Para poder aprovechar el tiempo litúrgico de la Cuaresma, que hace referencia a los cuarenta días que Jesús pasó en el desierto, hay que aplicar el trinomio “oración-ayuno-limosna”. Pues bien, siendo muy sinceros con nosotros mismos, hemos de reconocer que últimamente hay varios pretextos, algunos incluso muy bien elaborados, para saltarse el ayuno. Por ejemplo, “es una práctica que ya cayó en desuso”, “en mi parroquia dicen que no es obligatorio”, “depende de la intención”, “yo ayuno de malas palabras”, etcétera. Es verdad que de nada sirve ayunar si vamos a estar criticando o excluyendo a los demás; sin embargo, la idea no es portarnos bien para poder saltarnos el precepto, sino ayunar tanto de malas acciones como de comida, pues una cosa no quita la otra. Salvo algún problema de salud, todos los católicos mayores de edad y hasta los 59 años, tienen la obligación (cf. Cánon 1252) de observar el ayuno prescrito cuando corresponda. Por ejemplo, el Miércoles de Ceniza o el Viernes Santo. Nadie -salvo el papa- puede cambiar esta regla, que más que una norma, es un ejercicio espiritual de dominio propio y, por lo tanto, lejos de hacer daño, ayuda a madurar en la fe.

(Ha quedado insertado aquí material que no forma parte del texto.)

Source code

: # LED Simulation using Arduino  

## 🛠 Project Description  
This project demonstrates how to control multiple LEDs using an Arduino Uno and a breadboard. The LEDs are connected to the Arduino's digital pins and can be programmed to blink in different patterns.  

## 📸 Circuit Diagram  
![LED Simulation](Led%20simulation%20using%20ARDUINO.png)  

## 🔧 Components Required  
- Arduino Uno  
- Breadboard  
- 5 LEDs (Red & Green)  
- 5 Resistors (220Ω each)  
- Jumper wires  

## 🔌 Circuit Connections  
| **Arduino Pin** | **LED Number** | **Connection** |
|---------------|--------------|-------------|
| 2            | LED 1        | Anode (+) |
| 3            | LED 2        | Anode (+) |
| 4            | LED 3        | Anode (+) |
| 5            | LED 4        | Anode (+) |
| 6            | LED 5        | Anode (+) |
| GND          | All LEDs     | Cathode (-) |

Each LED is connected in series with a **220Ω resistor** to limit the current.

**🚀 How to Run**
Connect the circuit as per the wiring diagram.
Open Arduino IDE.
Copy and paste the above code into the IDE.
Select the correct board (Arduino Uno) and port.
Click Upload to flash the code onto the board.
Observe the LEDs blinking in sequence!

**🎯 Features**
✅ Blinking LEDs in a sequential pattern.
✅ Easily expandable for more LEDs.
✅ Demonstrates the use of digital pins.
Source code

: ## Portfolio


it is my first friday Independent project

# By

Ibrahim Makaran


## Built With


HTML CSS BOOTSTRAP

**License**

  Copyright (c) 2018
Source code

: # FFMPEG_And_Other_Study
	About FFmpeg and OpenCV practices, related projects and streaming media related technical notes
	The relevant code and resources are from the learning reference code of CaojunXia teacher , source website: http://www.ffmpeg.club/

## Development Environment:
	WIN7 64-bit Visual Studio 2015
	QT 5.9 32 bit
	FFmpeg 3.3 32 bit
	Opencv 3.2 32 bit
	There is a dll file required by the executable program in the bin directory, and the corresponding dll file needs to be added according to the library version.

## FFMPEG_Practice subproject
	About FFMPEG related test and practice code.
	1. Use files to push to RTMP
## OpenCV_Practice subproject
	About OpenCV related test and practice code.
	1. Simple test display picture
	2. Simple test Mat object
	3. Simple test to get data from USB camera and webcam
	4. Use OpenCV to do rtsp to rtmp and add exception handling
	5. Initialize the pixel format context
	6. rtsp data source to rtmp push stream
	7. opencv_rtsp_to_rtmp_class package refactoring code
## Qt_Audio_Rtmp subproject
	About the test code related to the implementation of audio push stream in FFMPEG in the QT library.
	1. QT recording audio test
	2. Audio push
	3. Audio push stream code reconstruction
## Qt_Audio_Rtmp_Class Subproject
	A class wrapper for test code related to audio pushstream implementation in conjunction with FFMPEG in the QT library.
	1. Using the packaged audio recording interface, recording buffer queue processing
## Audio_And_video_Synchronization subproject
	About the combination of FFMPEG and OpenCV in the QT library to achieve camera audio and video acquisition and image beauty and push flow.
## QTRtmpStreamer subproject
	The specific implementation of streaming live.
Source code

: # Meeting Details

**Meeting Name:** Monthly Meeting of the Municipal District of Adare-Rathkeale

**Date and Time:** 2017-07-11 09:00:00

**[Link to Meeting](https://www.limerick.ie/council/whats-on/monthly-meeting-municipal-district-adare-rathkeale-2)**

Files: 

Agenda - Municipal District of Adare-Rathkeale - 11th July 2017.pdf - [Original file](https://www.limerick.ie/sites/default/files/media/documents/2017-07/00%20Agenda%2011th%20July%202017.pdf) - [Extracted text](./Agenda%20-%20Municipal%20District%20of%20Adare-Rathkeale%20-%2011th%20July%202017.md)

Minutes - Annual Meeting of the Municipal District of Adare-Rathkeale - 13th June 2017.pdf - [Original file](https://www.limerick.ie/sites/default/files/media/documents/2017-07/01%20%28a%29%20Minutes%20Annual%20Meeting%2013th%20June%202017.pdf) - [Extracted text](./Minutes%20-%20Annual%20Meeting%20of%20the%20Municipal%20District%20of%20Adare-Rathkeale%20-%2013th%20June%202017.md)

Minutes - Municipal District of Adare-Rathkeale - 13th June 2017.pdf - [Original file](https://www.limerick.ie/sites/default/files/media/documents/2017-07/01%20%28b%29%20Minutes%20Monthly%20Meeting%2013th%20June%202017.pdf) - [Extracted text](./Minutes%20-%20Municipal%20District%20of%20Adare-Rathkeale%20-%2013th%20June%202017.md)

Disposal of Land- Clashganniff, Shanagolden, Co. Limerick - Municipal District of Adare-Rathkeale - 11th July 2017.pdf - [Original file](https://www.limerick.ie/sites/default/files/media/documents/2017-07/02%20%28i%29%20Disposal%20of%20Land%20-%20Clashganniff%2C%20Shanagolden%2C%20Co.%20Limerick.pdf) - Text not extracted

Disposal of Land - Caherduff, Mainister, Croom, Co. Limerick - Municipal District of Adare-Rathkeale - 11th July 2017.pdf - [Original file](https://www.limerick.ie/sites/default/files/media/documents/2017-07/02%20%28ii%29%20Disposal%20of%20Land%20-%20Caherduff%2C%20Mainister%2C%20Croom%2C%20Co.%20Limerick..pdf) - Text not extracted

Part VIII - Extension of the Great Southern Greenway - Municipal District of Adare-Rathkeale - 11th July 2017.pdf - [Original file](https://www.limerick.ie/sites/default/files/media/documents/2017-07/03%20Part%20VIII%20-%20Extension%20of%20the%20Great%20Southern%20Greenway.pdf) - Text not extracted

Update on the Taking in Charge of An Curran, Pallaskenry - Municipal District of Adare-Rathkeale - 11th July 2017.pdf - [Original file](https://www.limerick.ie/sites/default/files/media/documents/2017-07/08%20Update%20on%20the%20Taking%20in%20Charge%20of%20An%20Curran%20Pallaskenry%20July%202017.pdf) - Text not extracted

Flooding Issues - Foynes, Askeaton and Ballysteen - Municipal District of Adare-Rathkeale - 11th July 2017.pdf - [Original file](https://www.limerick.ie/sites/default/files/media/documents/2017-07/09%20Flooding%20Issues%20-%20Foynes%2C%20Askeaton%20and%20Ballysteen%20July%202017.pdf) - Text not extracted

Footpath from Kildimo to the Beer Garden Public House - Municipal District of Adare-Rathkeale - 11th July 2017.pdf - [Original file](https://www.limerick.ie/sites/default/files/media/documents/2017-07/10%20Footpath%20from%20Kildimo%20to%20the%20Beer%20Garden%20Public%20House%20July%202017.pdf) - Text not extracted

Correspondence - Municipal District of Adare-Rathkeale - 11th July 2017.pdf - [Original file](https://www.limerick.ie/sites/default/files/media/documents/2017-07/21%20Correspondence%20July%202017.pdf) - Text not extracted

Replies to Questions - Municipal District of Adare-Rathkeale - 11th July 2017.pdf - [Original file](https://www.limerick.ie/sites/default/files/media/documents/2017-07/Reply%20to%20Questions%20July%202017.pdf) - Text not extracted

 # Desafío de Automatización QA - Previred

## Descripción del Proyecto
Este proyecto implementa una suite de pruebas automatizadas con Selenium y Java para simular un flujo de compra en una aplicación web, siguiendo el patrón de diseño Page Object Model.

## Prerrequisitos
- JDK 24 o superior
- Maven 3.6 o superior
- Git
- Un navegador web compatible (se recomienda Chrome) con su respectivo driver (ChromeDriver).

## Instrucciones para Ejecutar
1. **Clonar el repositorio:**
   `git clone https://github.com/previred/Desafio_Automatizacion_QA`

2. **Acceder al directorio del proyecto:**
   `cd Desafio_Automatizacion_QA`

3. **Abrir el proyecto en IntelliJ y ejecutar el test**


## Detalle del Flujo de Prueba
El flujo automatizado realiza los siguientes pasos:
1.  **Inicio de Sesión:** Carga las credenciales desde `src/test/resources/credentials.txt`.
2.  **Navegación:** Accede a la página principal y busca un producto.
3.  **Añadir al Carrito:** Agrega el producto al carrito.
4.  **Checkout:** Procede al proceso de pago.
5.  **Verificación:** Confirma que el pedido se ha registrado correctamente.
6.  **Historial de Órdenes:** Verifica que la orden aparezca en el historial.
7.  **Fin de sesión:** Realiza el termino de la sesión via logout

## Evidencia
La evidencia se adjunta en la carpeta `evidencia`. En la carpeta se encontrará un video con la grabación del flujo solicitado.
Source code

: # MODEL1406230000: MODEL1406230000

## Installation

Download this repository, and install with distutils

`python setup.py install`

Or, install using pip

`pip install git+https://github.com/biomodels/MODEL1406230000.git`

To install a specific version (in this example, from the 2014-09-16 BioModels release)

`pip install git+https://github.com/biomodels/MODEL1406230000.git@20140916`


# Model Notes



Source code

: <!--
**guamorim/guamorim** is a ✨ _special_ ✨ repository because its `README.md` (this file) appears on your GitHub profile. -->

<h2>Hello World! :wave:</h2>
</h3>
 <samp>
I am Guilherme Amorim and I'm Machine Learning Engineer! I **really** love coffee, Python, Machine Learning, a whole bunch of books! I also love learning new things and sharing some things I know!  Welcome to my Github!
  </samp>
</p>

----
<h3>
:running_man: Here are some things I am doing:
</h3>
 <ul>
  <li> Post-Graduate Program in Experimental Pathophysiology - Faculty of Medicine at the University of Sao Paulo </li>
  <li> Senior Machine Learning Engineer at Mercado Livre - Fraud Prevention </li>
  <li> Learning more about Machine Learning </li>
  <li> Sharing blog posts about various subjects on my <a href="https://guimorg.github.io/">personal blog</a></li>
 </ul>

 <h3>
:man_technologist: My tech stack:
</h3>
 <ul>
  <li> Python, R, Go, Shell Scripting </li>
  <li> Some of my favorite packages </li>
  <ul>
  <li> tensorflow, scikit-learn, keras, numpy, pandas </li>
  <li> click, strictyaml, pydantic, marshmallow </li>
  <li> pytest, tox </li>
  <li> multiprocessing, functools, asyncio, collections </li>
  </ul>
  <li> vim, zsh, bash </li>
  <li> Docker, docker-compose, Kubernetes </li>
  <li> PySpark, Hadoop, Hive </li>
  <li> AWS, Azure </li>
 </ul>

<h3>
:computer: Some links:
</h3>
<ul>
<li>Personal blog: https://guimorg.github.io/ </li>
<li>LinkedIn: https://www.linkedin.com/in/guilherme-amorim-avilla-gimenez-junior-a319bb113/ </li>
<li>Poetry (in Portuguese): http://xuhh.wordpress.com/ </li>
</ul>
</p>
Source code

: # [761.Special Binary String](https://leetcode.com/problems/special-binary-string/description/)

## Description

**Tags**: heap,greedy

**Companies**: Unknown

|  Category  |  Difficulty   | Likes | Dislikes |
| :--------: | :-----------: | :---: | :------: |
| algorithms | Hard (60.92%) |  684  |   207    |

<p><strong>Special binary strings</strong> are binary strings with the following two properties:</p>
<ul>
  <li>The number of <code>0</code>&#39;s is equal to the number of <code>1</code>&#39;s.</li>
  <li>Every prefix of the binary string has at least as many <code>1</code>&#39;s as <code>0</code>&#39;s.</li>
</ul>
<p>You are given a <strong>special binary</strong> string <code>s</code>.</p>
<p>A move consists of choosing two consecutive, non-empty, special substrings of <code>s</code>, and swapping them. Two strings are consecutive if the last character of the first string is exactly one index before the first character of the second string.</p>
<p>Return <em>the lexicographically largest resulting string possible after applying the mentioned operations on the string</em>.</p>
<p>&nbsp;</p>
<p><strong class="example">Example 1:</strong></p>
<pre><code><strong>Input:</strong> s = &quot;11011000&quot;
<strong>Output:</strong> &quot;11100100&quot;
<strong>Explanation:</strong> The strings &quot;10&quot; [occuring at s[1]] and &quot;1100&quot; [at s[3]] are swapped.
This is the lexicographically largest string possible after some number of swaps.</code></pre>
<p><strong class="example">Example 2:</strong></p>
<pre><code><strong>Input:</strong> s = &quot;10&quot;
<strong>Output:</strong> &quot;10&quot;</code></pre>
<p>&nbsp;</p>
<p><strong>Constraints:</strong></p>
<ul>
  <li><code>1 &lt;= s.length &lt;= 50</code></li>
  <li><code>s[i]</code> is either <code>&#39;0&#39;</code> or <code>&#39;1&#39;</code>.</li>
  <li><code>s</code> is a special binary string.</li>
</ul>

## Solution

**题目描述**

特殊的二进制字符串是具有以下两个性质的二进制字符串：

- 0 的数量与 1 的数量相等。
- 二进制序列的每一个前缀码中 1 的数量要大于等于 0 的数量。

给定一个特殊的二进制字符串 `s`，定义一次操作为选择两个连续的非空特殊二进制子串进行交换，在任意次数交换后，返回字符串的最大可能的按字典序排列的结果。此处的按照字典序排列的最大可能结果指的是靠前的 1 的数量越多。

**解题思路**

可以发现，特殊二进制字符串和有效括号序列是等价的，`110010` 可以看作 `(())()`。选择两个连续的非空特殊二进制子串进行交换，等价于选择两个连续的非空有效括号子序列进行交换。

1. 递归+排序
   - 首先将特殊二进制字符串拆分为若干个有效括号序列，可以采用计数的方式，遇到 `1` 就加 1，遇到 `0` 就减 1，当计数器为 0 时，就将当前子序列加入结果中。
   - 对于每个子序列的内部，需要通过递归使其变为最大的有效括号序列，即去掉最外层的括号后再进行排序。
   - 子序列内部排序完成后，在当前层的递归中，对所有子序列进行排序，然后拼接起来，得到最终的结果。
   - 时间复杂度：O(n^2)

  Privarnos de algo que no es indispensable, nos ayuda a fortalecer nuestra voluntad en medio de las tentaciones, porque nunca hay que olvidar y/o pasar por alto, que la fe exige momentos de lucha, de perseverancia. Si no nos entrenamos adecuadamente, difícilmente podremos identificarnos con Jesús. Obviamente, si se trata de una persona con problemas de salud, en vez de ayunar, tiene que cuidarse, atenderse, porque el cuerpo es templo del Espíritu Santo y no hay que hacer cosas imprudentes, desproporcionadas, pero cuando se está en condiciones de abstenerse de lo accesorio, es bueno hacerlo periódicamente para dominarnos a nosotros mismos y, desde esa libertad, aplicar e interiorizar los aprendizajes.

  A veces, queremos buscar a un Cristo desconectado de la cruz; sin embargo, como todos sabemos, la espiritualidad carmelita, expuesta detalladamente por San Juan de la Cruz, nos deja claro que la fe y el crucificado son una realidad compartida. Repetimos, no se trata de excederse, cayendo en actitudes doloristas, sino de saber controlarnos. El sacrificio evita que los gustos se vuelvan necesidades y de eso se trata. No es que el placer sea algo malo. Simple y sencillamente, hay que aprender a disfrutar lo sano de la vida en su justa medida y mantener una actitud sobria para evitar volvernos esclavos de nosotros mismos. Por lo tanto, si nuestra salud lo permite, hagamos del ayuno una experiencia de encuentro con Dios y de fortaleza ante la adversidad. Digamos ¡no! A los pretextos.